[Saved entries]
--------------------

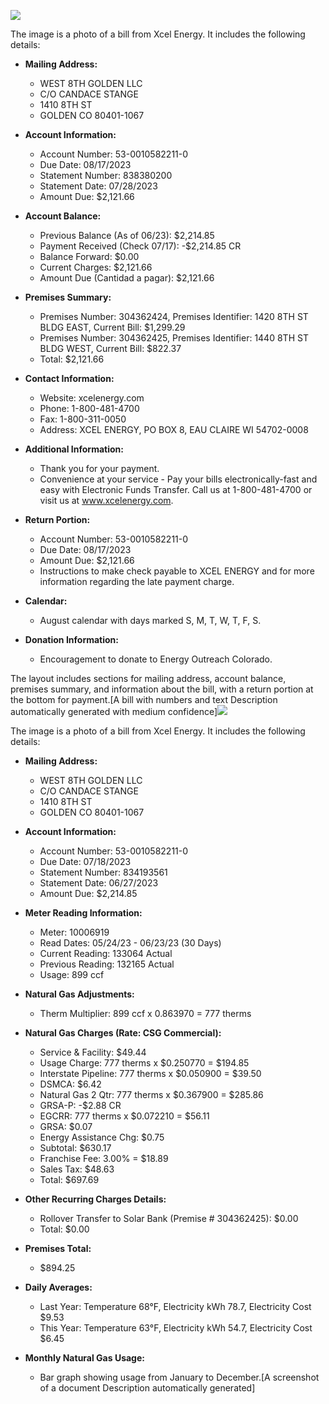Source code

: ![](images/img-0.jpeg)

The image is a photo of a bill from Xcel Energy. It includes the following details:

- **Mailing Address:**
  - WEST 8TH GOLDEN LLC
  - C/O CANDACE STANGE
  - 1410 8TH ST
  - GOLDEN CO 80401-1067

- **Account Information:**
  - Account Number: 53-0010582211-0
  - Due Date: 08/17/2023
  - Statement Number: 838380200
  - Statement Date: 07/28/2023
  - Amount Due: $2,121.66

- **Account Balance:**
  - Previous Balance (As of 06/23): $2,214.85
  - Payment Received (Check 07/17): -$2,214.85 CR
  - Balance Forward: $0.00
  - Current Charges: $2,121.66
  - Amount Due (Cantidad a pagar): $2,121.66

- **Premises Summary:**
  - Premises Number: 304362424, Premises Identifier: 1420 8TH ST BLDG EAST, Current Bill: $1,299.29
  - Premises Number: 304362425, Premises Identifier: 1440 8TH ST BLDG WEST, Current Bill: $822.37
  - Total: $2,121.66

- **Contact Information:**
  - Website: xcelenergy.com
  - Phone: 1-800-481-4700
  - Fax: 1-800-311-0050
  - Address: XCEL ENERGY, PO BOX 8, EAU CLAIRE WI 54702-0008

- **Additional Information:**
  - Thank you for your payment.
  - Convenience at your service - Pay your bills electronically-fast and easy with Electronic Funds Transfer. Call us at 1-800-481-4700 or visit us at www.xcelenergy.com.

- **Return Portion:**
  - Account Number: 53-0010582211-0
  - Due Date: 08/17/2023
  - Amount Due: $2,121.66
  - Instructions to make check payable to XCEL ENERGY and for more information regarding the late payment charge.

- **Calendar:**
  - August calendar with days marked S, M, T, W, T, F, S.

- **Donation Information:**
  - Encouragement to donate to Energy Outreach Colorado.

The layout includes sections for mailing address, account balance, premises summary, and information about the bill, with a return portion at the bottom for payment.[A bill with numbers and text Description automatically generated with medium confidence]![](images/img-1.jpeg)

The image is a photo of a bill from Xcel Energy. It includes the following details:

- **Mailing Address:**
  - WEST 8TH GOLDEN LLC
  - C/O CANDACE STANGE
  - 1410 8TH ST
  - GOLDEN CO 80401-1067

- **Account Information:**
  - Account Number: 53-0010582211-0
  - Due Date: 07/18/2023
  - Statement Number: 834193561
  - Statement Date: 06/27/2023
  - Amount Due: $2,214.85

- **Meter Reading Information:**
  - Meter: 10006919
  - Read Dates: 05/24/23 - 06/23/23 (30 Days)
  - Current Reading: 133064 Actual
  - Previous Reading: 132165 Actual
  - Usage: 899 ccf

- **Natural Gas Adjustments:**
  - Therm Multiplier: 899 ccf x 0.863970 = 777 therms

- **Natural Gas Charges (Rate: CSG Commercial):**
  - Service & Facility: $49.44
  - Usage Charge: 777 therms x $0.250770 = $194.85
  - Interstate Pipeline: 777 therms x $0.050900 = $39.50
  - DSMCA: $6.42
  - Natural Gas 2 Qtr: 777 therms x $0.367900 = $285.86
  - GRSA-P: -$2.88 CR
  - EGCRR: 777 therms x $0.072210 = $56.11
  - GRSA: $0.07
  - Energy Assistance Chg: $0.75
  - Subtotal: $630.17
  - Franchise Fee: 3.00% = $18.89
  - Sales Tax: $48.63
  - Total: $697.69

- **Other Recurring Charges Details:**
  - Rollover Transfer to Solar Bank (Premise # 304362425): $0.00
  - Total: $0.00

- **Premises Total:**
  - $894.25

- **Daily Averages:**
  - Last Year: Temperature 68°F, Electricity kWh 78.7, Electricity Cost $9.53
  - This Year: Temperature 63°F, Electricity kWh 54.7, Electricity Cost $6.45

- **Monthly Natural Gas Usage:**
  - Bar graph showing usage from January to December.[A screenshot of a document Description automatically generated]
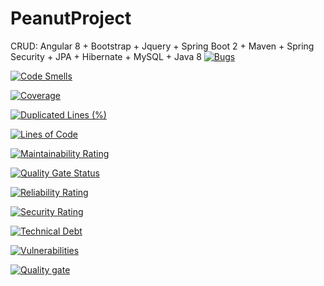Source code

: # PeanutProject
CRUD: Angular 8 + Bootstrap + Jquery + Spring Boot 2 + Maven + Spring Security + JPA + Hibernate + MySQL + Java 8
[![Bugs](https://sonarcloud.io/api/project_badges/measure?project=fukakai_PeanutProject&metric=bugs)](https://sonarcloud.io/dashboard?id=fukakai_PeanutProject)

[![Code Smells](https://sonarcloud.io/api/project_badges/measure?project=fukakai_PeanutProject&metric=code_smells)](https://sonarcloud.io/dashboard?id=fukakai_PeanutProject)

[![Coverage](https://sonarcloud.io/api/project_badges/measure?project=fukakai_PeanutProject&metric=coverage)](https://sonarcloud.io/dashboard?id=fukakai_PeanutProject)

[![Duplicated Lines (%)](https://sonarcloud.io/api/project_badges/measure?project=fukakai_PeanutProject&metric=duplicated_lines_density)](https://sonarcloud.io/dashboard?id=fukakai_PeanutProject)

[![Lines of Code](https://sonarcloud.io/api/project_badges/measure?project=fukakai_PeanutProject&metric=ncloc)](https://sonarcloud.io/dashboard?id=fukakai_PeanutProject)

[![Maintainability Rating](https://sonarcloud.io/api/project_badges/measure?project=fukakai_PeanutProject&metric=sqale_rating)](https://sonarcloud.io/dashboard?id=fukakai_PeanutProject)

[![Quality Gate Status](https://sonarcloud.io/api/project_badges/measure?project=fukakai_PeanutProject&metric=alert_status)](https://sonarcloud.io/dashboard?id=fukakai_PeanutProject)

[![Reliability Rating](https://sonarcloud.io/api/project_badges/measure?project=fukakai_PeanutProject&metric=reliability_rating)](https://sonarcloud.io/dashboard?id=fukakai_PeanutProject)

[![Security Rating](https://sonarcloud.io/api/project_badges/measure?project=fukakai_PeanutProject&metric=security_rating)](https://sonarcloud.io/dashboard?id=fukakai_PeanutProject)

[![Technical Debt](https://sonarcloud.io/api/project_badges/measure?project=fukakai_PeanutProject&metric=sqale_index)](https://sonarcloud.io/dashboard?id=fukakai_PeanutProject)

[![Vulnerabilities](https://sonarcloud.io/api/project_badges/measure?project=fukakai_PeanutProject&metric=vulnerabilities)](https://sonarcloud.io/dashboard?id=fukakai_PeanutProject)

[![Quality gate](https://sonarcloud.io/api/project_badges/quality_gate?project=fukakai_PeanutProject)](https://sonarcloud.io/dashboard?id=fukakai_PeanutProject)
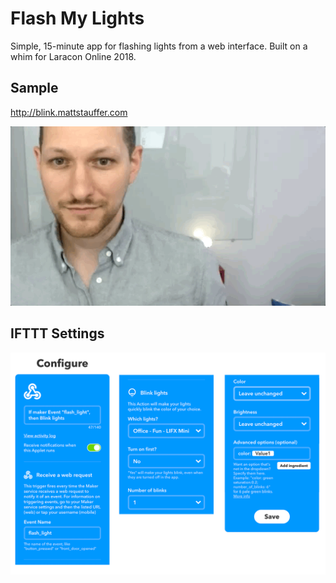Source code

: # Flash My Lights

Simple, 15-minute app for flashing lights from a web interface. Built on a whim for Laracon Online 2018.

## Sample
http://blink.mattstauffer.com

![](blink.gif?raw=true)

## IFTTT Settings
![](ifttt-settings.png?raw=true)
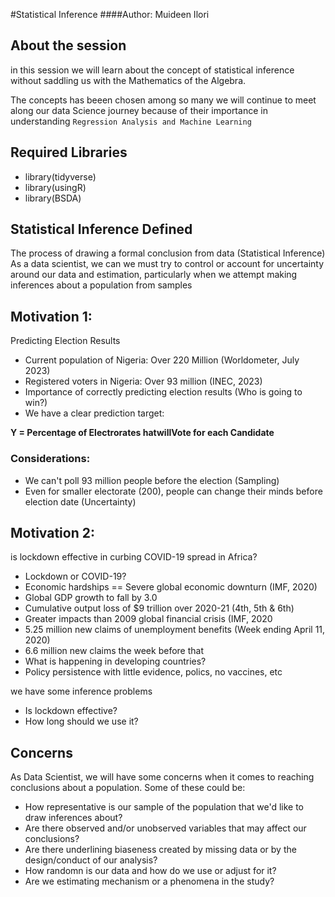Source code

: #Statistical Inference 
####Author: Muideen Ilori

## About the session
in this session we will learn about the concept of statistical inference without saddling us with the Mathematics of the Algebra. 

The concepts has beeen chosen among so many we will continue to meet along our data Science journey because of their importance in understanding `Regression Analysis and Machine Learning`


## Required Libraries

- library(tidyverse)
- library(usingR)
- library(BSDA)

## Statistical Inference Defined

The process of drawing a formal conclusion from data (Statistical Inference)
As a data scientist, we can we must try to control or account for uncertainty around our data and estimation, particularly when we attempt making inferences about a population from samples

## Motivation 1:

Predicting Election Results

- Current population of Nigeria: Over 220 Million (Worldometer, July 2023)
- Registered voters in Nigeria: Over 93 million (INEC, 2023)
- Importance of correctly predicting election results (Who is going to win?)
- We have a clear prediction target:

**Y = Percentage of Electrorates hatwillVote for each Candidate**

### Considerations:

- We can't poll 93 million people before the election (Sampling)
- Even for smaller electorate (200), people can change their minds before election date (Uncertainty)

## Motivation 2:
is lockdown effective in curbing COVID-19 spread in Africa?
- Lockdown or COVID-19?
- Economic hardships == Severe global economic downturn (IMF, 2020)
- Global GDP growth to fall by 3.0
- Cumulative output loss of $9 trillion over 2020-21 (4th, 5th & 6th)
- Greater impacts than 2009 global financial crisis (IMF, 2020
- 5.25 million new claims of unemployment benefits (Week ending April 11, 2020)
- 6.6 million new claims the week before that
- What is happening in developing countries?
- Policy persistence with little evidence, polics, no vaccines, etc

we have some inference problems

- Is lockdown effective?
- How long should we use it?

## Concerns

As Data Scientist, we will have some concerns when it comes to reaching
conclusions about a population. Some of these could be:

- How representative is our sample of the population that we'd like to draw
inferences about?
- Are there observed and/or unobserved variables that may affect our
conclusions?
- Are there underlining biaseness created by missing data or by the
design/conduct of our analysis?
- How randomn is our data and how do we use or adjust for it?
- Are we estimating mechanism or a phenomena in the study?
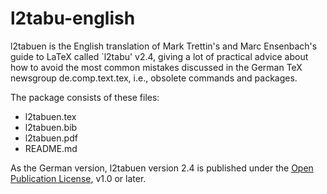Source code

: # l2tabu-english

l2tabuen is the English translation of Mark Trettin's and Marc Ensenbach's guide to LaTeX called `l2tabu' v2.4, giving a lot of practical advice about how to avoid the most common mistakes discussed in the German TeX newsgroup de.comp.text.tex, i.e., obsolete commands and packages.

The package consists of these files:

- l2tabuen.tex
- l2tabuen.bib
- l2tabuen.pdf
- README.md

As the German version, l2tabuen version 2.4 is published under the [Open Publication License](http://www.opencontent.org/openpub/), v1.0 or later.
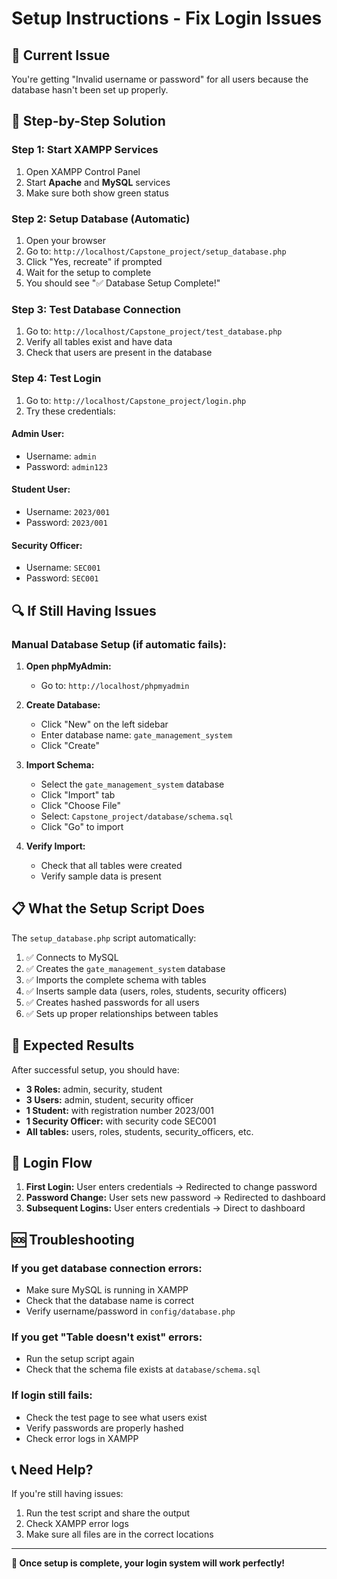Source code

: # Setup Instructions - Fix Login Issues

## 🚨 **Current Issue**
You're getting "Invalid username or password" for all users because the database hasn't been set up properly.

## 🔧 **Step-by-Step Solution**

### **Step 1: Start XAMPP Services**
1. Open XAMPP Control Panel
2. Start **Apache** and **MySQL** services
3. Make sure both show green status

### **Step 2: Setup Database (Automatic)**
1. Open your browser
2. Go to: `http://localhost/Capstone_project/setup_database.php`
3. Click "Yes, recreate" if prompted
4. Wait for the setup to complete
5. You should see "✅ Database Setup Complete!"

### **Step 3: Test Database Connection**
1. Go to: `http://localhost/Capstone_project/test_database.php`
2. Verify all tables exist and have data
3. Check that users are present in the database

### **Step 4: Test Login**
1. Go to: `http://localhost/Capstone_project/login.php`
2. Try these credentials:

#### **Admin User:**
- Username: `admin`
- Password: `admin123`

#### **Student User:**
- Username: `2023/001`
- Password: `2023/001`

#### **Security Officer:**
- Username: `SEC001`
- Password: `SEC001`

## 🔍 **If Still Having Issues**

### **Manual Database Setup (if automatic fails):**

1. **Open phpMyAdmin:**
   - Go to: `http://localhost/phpmyadmin`

2. **Create Database:**
   - Click "New" on the left sidebar
   - Enter database name: `gate_management_system`
   - Click "Create"

3. **Import Schema:**
   - Select the `gate_management_system` database
   - Click "Import" tab
   - Click "Choose File"
   - Select: `Capstone_project/database/schema.sql`
   - Click "Go" to import

4. **Verify Import:**
   - Check that all tables were created
   - Verify sample data is present

## 📋 **What the Setup Script Does**

The `setup_database.php` script automatically:

1. ✅ Connects to MySQL
2. ✅ Creates the `gate_management_system` database
3. ✅ Imports the complete schema with tables
4. ✅ Inserts sample data (users, roles, students, security officers)
5. ✅ Creates hashed passwords for all users
6. ✅ Sets up proper relationships between tables

## 🎯 **Expected Results**

After successful setup, you should have:

- **3 Roles:** admin, security, student
- **3 Users:** admin, student, security officer
- **1 Student:** with registration number 2023/001
- **1 Security Officer:** with security code SEC001
- **All tables:** users, roles, students, security_officers, etc.

## 🔐 **Login Flow**

1. **First Login:** User enters credentials → Redirected to change password
2. **Password Change:** User sets new password → Redirected to dashboard
3. **Subsequent Logins:** User enters credentials → Direct to dashboard

## 🆘 **Troubleshooting**

### **If you get database connection errors:**
- Make sure MySQL is running in XAMPP
- Check that the database name is correct
- Verify username/password in `config/database.php`

### **If you get "Table doesn't exist" errors:**
- Run the setup script again
- Check that the schema file exists at `database/schema.sql`

### **If login still fails:**
- Check the test page to see what users exist
- Verify passwords are properly hashed
- Check error logs in XAMPP

## 📞 **Need Help?**

If you're still having issues:
1. Run the test script and share the output
2. Check XAMPP error logs
3. Make sure all files are in the correct locations

---

**🎉 Once setup is complete, your login system will work perfectly!** 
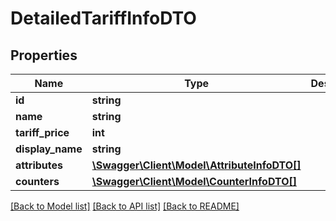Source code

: # DetailedTariffInfoDTO

## Properties
Name | Type | Description | Notes
------------ | ------------- | ------------- | -------------
**id** | **string** |  | [optional] 
**name** | **string** |  | [optional] 
**tariff_price** | **int** |  | [optional] 
**display_name** | **string** |  | [optional] 
**attributes** | [**\Swagger\Client\Model\AttributeInfoDTO[]**](AttributeInfoDTO.md) |  | [optional] 
**counters** | [**\Swagger\Client\Model\CounterInfoDTO[]**](CounterInfoDTO.md) |  | [optional] 

[[Back to Model list]](../../README.md#documentation-for-models) [[Back to API list]](../../README.md#documentation-for-api-endpoints) [[Back to README]](../../README.md)

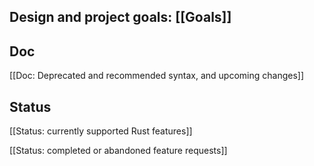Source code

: ## Design and project goals: [[Goals]]

## Doc

[[Doc: Deprecated and recommended syntax, and upcoming changes]]

## Status

[[Status: currently supported Rust features]]

[[Status: completed or abandoned feature requests]]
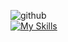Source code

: ![github](https://img.shields.io/badge/GitHub-000000?style=for-the-badge&logo=GitHub&logoColor=white)
<br>
[![My Skills](https://skillicons.dev/icons?i=js,html,css,wasm)](https://skillicons.dev)
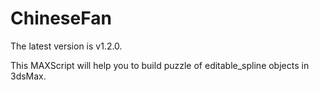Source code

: # ChineseFan
The latest version is v1.2.0.

This MAXScript will help you to build puzzle of editable_spline objects in 3dsMax.
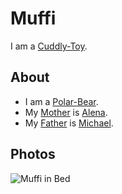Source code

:# Muffi <a id="0"/>

I am a [Cuddly-Toy](281000003.md).

## About

- I am a [Polar-Bear](40000077.md).
- My [Mother](40000008.md) is [Alena](88.md).
- My [Father](40000007.md) is [Michael](0.md).

## Photos <a id="1000"/>

![Muffi in Bed](400000216.jpg)
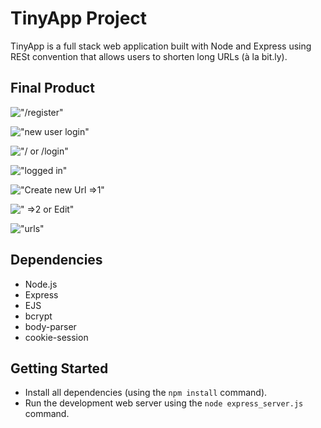 # TinyApp Project

TinyApp is a full stack web application built with Node and Express using RESt convention that allows users to shorten long URLs (à la bit.ly).

## Final Product

!["/register"](#)

!["new user login"](#)

!["/ or /login"](#)

!["logged in"](#)

!["Create new Url =>1"](#)

![" =>2 or Edit"](#)

!["urls"](#)

## Dependencies

- Node.js
- Express
- EJS
- bcrypt
- body-parser
- cookie-session

## Getting Started

- Install all dependencies (using the `npm install` command).
- Run the development web server using the `node express_server.js` command.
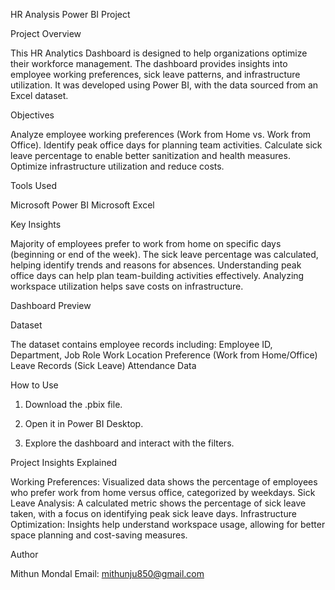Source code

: HR Analysis Power BI Project

Project Overview

This HR Analytics Dashboard is designed to help organizations optimize their workforce management. The dashboard provides insights into employee working preferences, sick leave patterns, and infrastructure utilization. It was developed using Power BI, with the data sourced from an Excel dataset.



Objectives

Analyze employee working preferences (Work from Home vs. Work from Office).
Identify peak office days for planning team activities.
Calculate sick leave percentage to enable better sanitization and health measures.
Optimize infrastructure utilization and reduce costs.


Tools Used

Microsoft Power BI
Microsoft Excel


Key Insights

Majority of employees prefer to work from home on specific days (beginning or end of the week).
The sick leave percentage was calculated, helping identify trends and reasons for absences.
Understanding peak office days can help plan team-building activities effectively.
Analyzing workspace utilization helps save costs on infrastructure.


Dashboard Preview


Dataset

The dataset contains employee records including:
Employee ID, Department, Job Role
Work Location Preference (Work from Home/Office)
Leave Records (Sick Leave)
Attendance Data


How to Use

1. Download the .pbix file.

2. Open it in Power BI Desktop.

3. Explore the dashboard and interact with the filters.



Project Insights Explained

Working Preferences: Visualized data shows the percentage of employees who prefer work from home versus office, categorized by weekdays.
Sick Leave Analysis: A calculated metric shows the percentage of sick leave taken, with a focus on identifying peak sick leave days.
Infrastructure Optimization: Insights help understand workspace usage, allowing for better space planning and cost-saving measures.


Author

Mithun Mondal
Email: mithunju850@gmail.com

--------------------

=== Exercise aim ===
Take exactly the lines from the one containing "## 🔐 **Login Flow**" through the one containing "- Make sure MySQL is running in XAMPP" in the data above, and output them with nothing added.

=== Written answer ===
## 🔐 **Login Flow**

1. **First Login:** User enters credentials → Redirected to change password
2. **Password Change:** User sets new password → Redirected to dashboard
3. **Subsequent Logins:** User enters credentials → Direct to dashboard

## 🆘 **Troubleshooting**

### **If you get database connection errors:**
- Make sure MySQL is running in XAMPP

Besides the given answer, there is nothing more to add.